Where are you going? Unless you are planning on getting pretty remote, it's unlikely that you will need a separate Canadian SIM.


----------



## csonni (Feb 8, 2001)

Maybe I've got it wrong. I assume that if Bell isn't covering say, a good part of Manitoba, the wouldn't I need to have a SIM card from the carrier that does cover that area?


----------



## [email protected] (Dec 26, 2010)

Use the following and select "3G (EVDO)".

What is the Bell network coverage in Canada?

If the area you are traveling to is not covered, you might want to consider another carrier. Here is Rogers equivalent.

http://www.rogers.com/web/content/w...onsumer_Wireless_Eng-_-Network_0909-_-fastest

Remember the iPad only supports 3G, not EDGE (which has greater coverage, but is slower).


----------



## DDKD726 (Feb 21, 2005)

If it's going to be your only internet device during the trip I would say go for the $35 5gb plan. You can look at your usage at the end of the 30 days and then reevaluate if you can do it on the 500mb or 250mb plan for the next month. 

Personally I have the 250mb plan (from Rogers, not Bell). I'm without Wifi maybe 2 days a week and it fits my needs.


----------



## kkritsilas (Mar 1, 2010)

[email protected] said:


> Use the following and select "3G (EVDO)".
> 
> What is the Bell network coverage in Canada?
> 
> ...


iPads in Canada only have 3G (HSDPA/HSDPA+/HSPA). They do NOT have EVDO capability.
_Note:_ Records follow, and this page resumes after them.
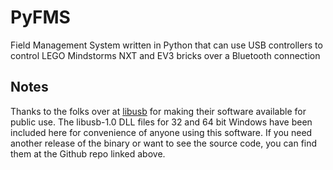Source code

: # PyFMS
Field Management System written in Python that can use USB controllers to control LEGO Mindstorms NXT and EV3 bricks over a Bluetooth connection

## Notes
Thanks to the folks over at [libusb](https://github.com/libusb/libusb) for making their software available for public use. The libusb-1.0 DLL files for 32 and 64 bit Windows have been included here for convenience of anyone using this software. If you need another release of the binary or want to see the source code, you can find them at the Github repo linked above.

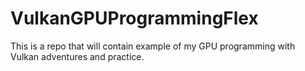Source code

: # VulkanGPUProgrammingFlex
This is a repo that will contain example of my GPU programming with Vulkan adventures and practice.
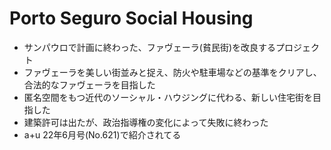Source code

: # Porto Seguro Social Housing

- サンパウロで計画に終わった、ファヴェーラ(貧民街)を改良するプロジェクト
- ファヴェーラを美しい街並みと捉え、防火や駐車場などの基準をクリアし、合法的なファヴェーラを目指した
- 匿名空間をもつ近代のソーシャル・ハウジングに代わる、新しい住宅街を目指した
- 建築許可は出たが、政治指導権の変化によって失敗に終わった
- a+u 22年6月号(No.621)で紹介されてる
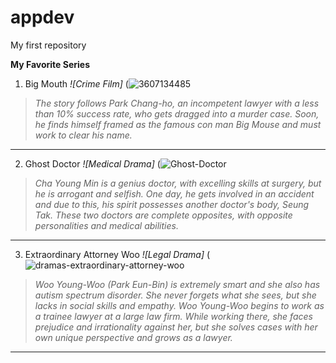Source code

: # appdev
My first repository

**My Favorite Series**
1. Big Mouth *![Crime Film]*
(![3607134485](https://user-images.githubusercontent.com/120575252/207626225-0c56fb69-978c-4095-8ae0-3861bb7f59f8.jpg)
  >*The story follows Park Chang-ho, an incompetent lawyer with a less than 10% success rate, who gets dragged into a murder case. Soon, he finds himself framed as the famous con man Big Mouse and must work to clear his name.*
---
2. Ghost Doctor *![Medical Drama]*
(![Ghost-Doctor](https://user-images.githubusercontent.com/120575252/207627647-ca64bc51-ace7-4bee-a7e5-38ebfb4ca1dd.png)
  >*Cha Young Min is a genius doctor, with excelling skills at surgery, but he is arrogant and selfish. One day, he gets involved in an accident and due to this, his spirit possesses another doctor's body, Seung Tak. These two doctors are complete opposites, with opposite personalities and medical abilities.*
---
3. Extraordinary Attorney Woo *![Legal Drama]*
(![dramas-extraordinary-attorney-woo](https://user-images.githubusercontent.com/120575252/207626604-2de88f99-0fab-4ad8-97d7-90e634ee8b13.png)
 >*Woo Young-Woo (Park Eun-Bin) is extremely smart and she also has autism spectrum disorder. She never forgets what she sees, but she lacks in social skills and empathy. Woo Young-Woo begins to work as a trainee lawyer at a large law firm. While working there, she faces prejudice and irrationality against her, but she solves cases with her own unique perspective and grows as a lawyer.*
---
The Verizon version does support EVDO, but its carrier locked to Verizon, and is not available here.

The iPad2 does have EDGE capability at all 4 bands; see this:

Apple (Canada) - iPad - View the technical specifications for iPad.

under the Wireless and Cellular section. Telus and Bell do not have an EDGE network, so they will only have the coverage shown in their 3G map. Rogers also has 3G coverage, but outside of those areas, also has an EDGE network (so connections will be slower, but still available).

Kostas


----------



## John Clay (Jun 25, 2006)

[email protected] said:


> Use the following and select "3G (EVDO)".
> 
> What is the Bell network coverage in Canada?
> 
> ...


Yay misinformation... Ignore this, and read the post above by kkritsilas.


----------



## [email protected] (Dec 26, 2010)

Cut & Paste error, the perils of posting on an iPhone XX). Use the appropriate selection instead. The data coverage maps remain effective in guaging location coverage (if the correct selection is made!). 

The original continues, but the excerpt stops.